Lately, I've really been struggling with how conditions of knowing relate to the pictures we see in our day to day world.
I am curious about why some images "stick" in our memory, while others do not. I am also fascinated by how images trigger specific emotional responses -- how they shape our cognitive, cultural, social and historical sense of place and being. How are human beings culturally and historically conditioned to interpret pictures when they often extend beyond the original occurrence? How do we understand our collective past when so many images become embedded in our visual and emotional memory?
The redactive and over-simplifying nature of the visual appears to be an intuitive process.
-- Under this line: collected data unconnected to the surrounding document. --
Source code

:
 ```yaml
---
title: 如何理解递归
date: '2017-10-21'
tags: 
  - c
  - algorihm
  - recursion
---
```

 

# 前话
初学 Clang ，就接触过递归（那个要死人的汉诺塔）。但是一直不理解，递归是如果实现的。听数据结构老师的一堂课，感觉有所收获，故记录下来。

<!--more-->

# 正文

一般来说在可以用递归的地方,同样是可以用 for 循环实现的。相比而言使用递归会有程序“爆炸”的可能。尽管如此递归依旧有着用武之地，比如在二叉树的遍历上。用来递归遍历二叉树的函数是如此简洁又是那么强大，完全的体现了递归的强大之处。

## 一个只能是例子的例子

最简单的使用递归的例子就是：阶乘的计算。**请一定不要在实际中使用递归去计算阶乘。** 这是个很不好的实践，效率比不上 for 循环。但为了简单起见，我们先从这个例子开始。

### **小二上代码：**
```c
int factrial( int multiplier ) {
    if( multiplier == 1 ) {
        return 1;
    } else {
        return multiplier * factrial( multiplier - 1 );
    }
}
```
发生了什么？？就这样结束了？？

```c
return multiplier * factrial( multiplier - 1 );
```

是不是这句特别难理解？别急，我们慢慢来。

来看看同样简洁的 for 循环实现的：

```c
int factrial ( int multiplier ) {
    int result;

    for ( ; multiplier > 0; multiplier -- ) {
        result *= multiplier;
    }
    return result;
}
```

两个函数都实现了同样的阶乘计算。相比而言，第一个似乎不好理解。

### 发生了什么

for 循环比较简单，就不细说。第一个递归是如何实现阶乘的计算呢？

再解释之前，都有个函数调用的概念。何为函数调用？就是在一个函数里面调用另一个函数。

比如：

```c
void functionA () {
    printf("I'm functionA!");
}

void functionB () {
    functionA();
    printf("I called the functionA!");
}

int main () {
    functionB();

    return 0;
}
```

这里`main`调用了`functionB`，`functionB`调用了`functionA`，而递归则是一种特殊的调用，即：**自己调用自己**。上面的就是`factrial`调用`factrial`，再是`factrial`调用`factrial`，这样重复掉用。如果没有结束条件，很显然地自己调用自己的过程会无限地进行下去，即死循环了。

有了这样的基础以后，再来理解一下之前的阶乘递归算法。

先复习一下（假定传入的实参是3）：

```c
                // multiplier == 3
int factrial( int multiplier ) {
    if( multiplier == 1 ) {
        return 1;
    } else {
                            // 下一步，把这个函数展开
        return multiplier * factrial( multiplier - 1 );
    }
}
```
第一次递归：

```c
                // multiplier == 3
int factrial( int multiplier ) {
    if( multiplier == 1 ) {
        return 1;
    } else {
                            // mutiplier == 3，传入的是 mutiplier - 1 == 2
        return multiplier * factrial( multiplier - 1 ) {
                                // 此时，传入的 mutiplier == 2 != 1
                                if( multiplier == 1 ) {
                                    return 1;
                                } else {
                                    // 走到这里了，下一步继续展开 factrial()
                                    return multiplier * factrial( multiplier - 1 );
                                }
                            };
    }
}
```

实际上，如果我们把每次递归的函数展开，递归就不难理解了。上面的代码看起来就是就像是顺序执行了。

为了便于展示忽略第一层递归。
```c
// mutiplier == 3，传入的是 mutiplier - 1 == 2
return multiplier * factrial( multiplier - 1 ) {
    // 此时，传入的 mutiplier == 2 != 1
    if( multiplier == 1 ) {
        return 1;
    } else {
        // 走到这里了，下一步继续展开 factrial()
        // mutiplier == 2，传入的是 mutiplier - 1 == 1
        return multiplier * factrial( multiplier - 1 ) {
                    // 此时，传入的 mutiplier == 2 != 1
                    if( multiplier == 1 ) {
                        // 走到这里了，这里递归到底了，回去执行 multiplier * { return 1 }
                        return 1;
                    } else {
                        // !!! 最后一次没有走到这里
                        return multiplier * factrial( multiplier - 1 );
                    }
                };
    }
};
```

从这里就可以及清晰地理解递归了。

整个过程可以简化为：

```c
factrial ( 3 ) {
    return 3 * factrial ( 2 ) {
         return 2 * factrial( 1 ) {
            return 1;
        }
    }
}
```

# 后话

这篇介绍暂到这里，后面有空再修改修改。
The visual memory that we appropriate of our experiences on earth is a mix of cognitive and socio-cultural interactions.
When Frederick Franck went off into the jungles of Africa to work with Albert Schweitzer in the 1950s, he was hoping that the camera he had brought with him would faithfully record and document his experiences. He was hoping that the memories of his time in Africa would never fade, and that he could someday share those memories with others. However, Franck soon abandoned his "memory box" and picked up a sketch pad and pencil instead. Why? What pushed Franck away from making photographs, an art form reputed to be our mirror of reality?
What Franck perceived, even 60 years ago, was the encroaching tide of the visual in society. In a visual environment such as the one we live with today, Franck predicted a world that would overload "our switchboards with noise." The "switchboard" Franck is referring constitutes our capacity for memory and emotions. "We do a lot of looking: we look through lenses, telescopes, television tubes .... Our looking is perfected every day -- but we see less and less."
Today, we are constantly in a mental state of distraction as we bounce from one visual medium to another. The switchboard is on overload with no operators on duty. W.J.T. Mitchell, in his book Picture Theory, wrestled with this issue in writing about "narrative, memory, and slavery." Memory for Mitchell, within a contemporary context, views the process as "an aspect of private consciousness." Pictures as visual narratives possess a sense of temporal sequencing that are stored in the brain and recalled with necessary. The visual snapshots we carry around in our heads (memories), are emotionally biased, because we are conditioned by our experiences.
This brings us to a blog launched last June by Robert Hariman and John Lucaites called NO CAPTION NEEDED.
Hariman and Luciates offer analysis of images as they enter the switchboard of public consciousness. The authors are regarded highly in the field of visual rhetoric and the blog serves as a tool for many of their ideas and thoughts.